‘Se até dia primeiro não estiver resolvido eu rodo a baiana’

‘Se até dia primeiro não estiver resolvido eu rodo a baiana’

Em grampos da PF, empresário Mário Gonzaga Petrelli Júnior, é flagrado falando em supostas cobranças de propinas do prefeito de Palmas, Carlos Amastha

Julia Affonso e Luiz Vassallo

16 de dezembro de 2017 | 11h00

Grampos da Operação Nosotros revelam o empresário Mário Gonzaga Petrelli Júnior falando em supostas sobranças de propina pelo prefeito de Palmas, Carlos Amastha.

A investigação mira fraude em processo de licitação para construção do sistema de transporte BRT da capital do Tocantins no valor aproximado de R$ 260 milhões.

Em um dos grampos, entre os empresários Mário Gonzaga Petrelli Júnior e Diego de Augusto de Souza Honório, há relatos de supostas cobranças do prefeito.

“quer dizer, o cara que quer ser parceiro do empreendedor, ele ajuda o empreendedor a trabalhar, não asfixia o cara. O Amastha pira, “ah, eu estou dando favor pra vocês”, o senhor não está me dando, eu disse pra ele naquele dia que ele veio no meu cangote assim , “se até dia primeiro não estiver resolvido eu rodo a baiana”, eu disse “mas o que nós vamos fazer a mais, Amastha? Nós já temos o decreto, já nos executou, que mais? Nao tem mais nada para fazer, calma lá”, afirma.
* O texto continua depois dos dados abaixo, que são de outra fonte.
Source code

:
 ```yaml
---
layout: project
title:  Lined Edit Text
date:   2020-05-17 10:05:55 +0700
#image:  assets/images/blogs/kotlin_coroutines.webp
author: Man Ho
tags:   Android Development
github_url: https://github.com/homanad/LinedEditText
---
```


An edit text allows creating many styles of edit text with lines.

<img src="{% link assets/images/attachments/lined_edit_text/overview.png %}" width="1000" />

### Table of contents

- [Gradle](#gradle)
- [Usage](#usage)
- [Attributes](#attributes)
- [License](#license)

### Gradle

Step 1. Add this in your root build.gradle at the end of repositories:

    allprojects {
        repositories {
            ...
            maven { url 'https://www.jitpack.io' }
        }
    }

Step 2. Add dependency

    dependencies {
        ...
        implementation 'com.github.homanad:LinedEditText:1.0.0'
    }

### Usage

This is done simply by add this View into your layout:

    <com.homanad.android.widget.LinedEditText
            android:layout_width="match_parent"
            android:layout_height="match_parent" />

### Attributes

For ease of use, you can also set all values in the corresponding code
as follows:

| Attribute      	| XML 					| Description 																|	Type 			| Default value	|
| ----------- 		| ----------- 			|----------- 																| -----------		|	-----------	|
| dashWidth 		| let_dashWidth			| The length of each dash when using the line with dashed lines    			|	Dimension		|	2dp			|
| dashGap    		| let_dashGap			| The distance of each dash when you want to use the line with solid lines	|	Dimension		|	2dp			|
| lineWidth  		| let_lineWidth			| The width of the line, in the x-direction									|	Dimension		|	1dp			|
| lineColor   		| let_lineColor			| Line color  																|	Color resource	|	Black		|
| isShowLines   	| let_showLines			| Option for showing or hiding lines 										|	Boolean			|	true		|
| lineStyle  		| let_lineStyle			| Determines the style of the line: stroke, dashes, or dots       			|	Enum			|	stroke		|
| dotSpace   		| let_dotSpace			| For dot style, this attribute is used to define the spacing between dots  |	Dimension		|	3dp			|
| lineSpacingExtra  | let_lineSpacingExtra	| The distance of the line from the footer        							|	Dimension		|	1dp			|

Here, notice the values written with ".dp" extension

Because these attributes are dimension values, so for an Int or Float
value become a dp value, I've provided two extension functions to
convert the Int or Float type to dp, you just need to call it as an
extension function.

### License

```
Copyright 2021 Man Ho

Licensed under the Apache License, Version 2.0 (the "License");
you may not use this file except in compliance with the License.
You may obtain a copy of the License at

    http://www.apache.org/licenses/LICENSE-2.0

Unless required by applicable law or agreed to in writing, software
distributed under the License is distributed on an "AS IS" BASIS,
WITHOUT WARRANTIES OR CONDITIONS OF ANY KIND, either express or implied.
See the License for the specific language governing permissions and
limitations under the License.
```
Em outro trecho da conversa, o empresário, também indiciado pela PF, diz se revoltar.

“é, o cara pensa o quê? O cara pensa o quê? Que o dinheiro… Sabe o que que me revolta mais? Como a gente estava falando final de semana passado? que o dinheiro não é dele, é da prefeitura. Ele fala assim “você tem que me pagar o meu dinheiro”, eu disse “Amastha, o dinheiro não é teu, você não é dono da Prefeitura, teu dinheiro”. Não é isso?”, reclama.

COM A PALAVRA, A PREFEITURA DE PALMAS

Em seu site, a Prefeitura de Palmas publicou Nota de Esclarecimento sobre a conclusão do relatório da Polícia Federal.
A administração Carlos Enrique Amastha (PSB) diz que ‘lamenta a conclusão do relatório do delegado da Polícia Federal’.
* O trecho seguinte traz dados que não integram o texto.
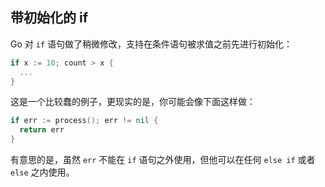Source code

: 
## 带初始化的 if

Go 对 `if` 语句做了稍微修改，支持在条件语句被求值之前先进行初始化：

```go
if x := 10; count > x {
  ...
}
```

这是一个比较蠢的例子，更现实的是，你可能会像下面这样做：

```go
if err := process(); err != nil {
  return err
}
```

有意思的是，虽然 `err` 不能在 `if` 语句之外使用，但他可以在任何  `else if`  或者  `else` 之内使用。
“Seria mais salutar que o delegado admitisse que foi induzido a erro por um litigante de má-fé, que se recusava a pagar seus impostos e dar a devida função social a propriedade privada.”

LEIA A ÍNTEGRA DA NOTA DE ESCLARECIMENTO DA PREFEITURA DE PALMAS

“A Prefeitura de Palmas lamenta a conclusão do Relatório do delegado da Polícia Federal sobre o episódio da representação feita pelo maior devedor individual de IPTU da Cidade, chamada caricaturalmente na época, de Nosoutros.
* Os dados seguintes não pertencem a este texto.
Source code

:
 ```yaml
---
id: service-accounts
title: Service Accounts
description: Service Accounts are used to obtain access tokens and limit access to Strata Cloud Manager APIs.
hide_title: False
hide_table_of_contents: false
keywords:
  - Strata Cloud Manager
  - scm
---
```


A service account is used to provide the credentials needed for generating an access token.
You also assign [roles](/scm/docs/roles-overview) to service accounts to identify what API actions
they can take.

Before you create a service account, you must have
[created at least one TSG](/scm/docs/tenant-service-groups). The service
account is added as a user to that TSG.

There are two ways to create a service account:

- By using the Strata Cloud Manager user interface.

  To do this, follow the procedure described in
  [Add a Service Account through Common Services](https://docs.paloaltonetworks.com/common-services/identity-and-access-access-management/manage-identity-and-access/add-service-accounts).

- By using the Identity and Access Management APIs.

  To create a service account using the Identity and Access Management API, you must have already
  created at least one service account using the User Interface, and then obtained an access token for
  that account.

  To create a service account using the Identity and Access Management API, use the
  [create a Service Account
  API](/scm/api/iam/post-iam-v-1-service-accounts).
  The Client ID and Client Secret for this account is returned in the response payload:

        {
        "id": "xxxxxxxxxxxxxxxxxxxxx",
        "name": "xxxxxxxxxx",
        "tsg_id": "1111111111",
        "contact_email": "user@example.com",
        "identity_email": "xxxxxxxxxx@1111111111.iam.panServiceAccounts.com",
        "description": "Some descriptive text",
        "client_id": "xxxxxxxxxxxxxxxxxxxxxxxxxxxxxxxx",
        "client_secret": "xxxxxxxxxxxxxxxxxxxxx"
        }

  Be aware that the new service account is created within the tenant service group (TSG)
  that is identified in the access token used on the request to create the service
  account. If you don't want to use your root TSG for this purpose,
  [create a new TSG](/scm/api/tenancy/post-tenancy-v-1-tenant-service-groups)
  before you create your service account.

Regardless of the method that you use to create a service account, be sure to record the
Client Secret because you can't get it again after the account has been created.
Segundo o Relatório do delegado, teria ocorrido suposto capricho na cobrança de IPTU sem inexistência de lei para cobrar o maior devedor e especulador individual da cidade. O que não é verdade, pois existem ações de execução tramitando na Justiça cobrando os IPTUs devidos exatamente com base em lei Municipal.

A propósito, o senhor Egon Just (maior devedor de IPTU) que iniciou a representação na Polícia foi considerado em acórdão do Tribunal de Justiça do Tocantins (TJ/TO) como fraudador de títulos do Estado em benefício próprio.

Apesar da própria Justiça manter válidas as cobranças da Prefeitura, um Delegado, acometido por vaidade, se recusou a reconhecer que a investigação estivesse errada e optou por advogar uma denúncia que partiu de um fraudador de títulos (reconhecido pela Justiça) que se negava a pagar seus impostos.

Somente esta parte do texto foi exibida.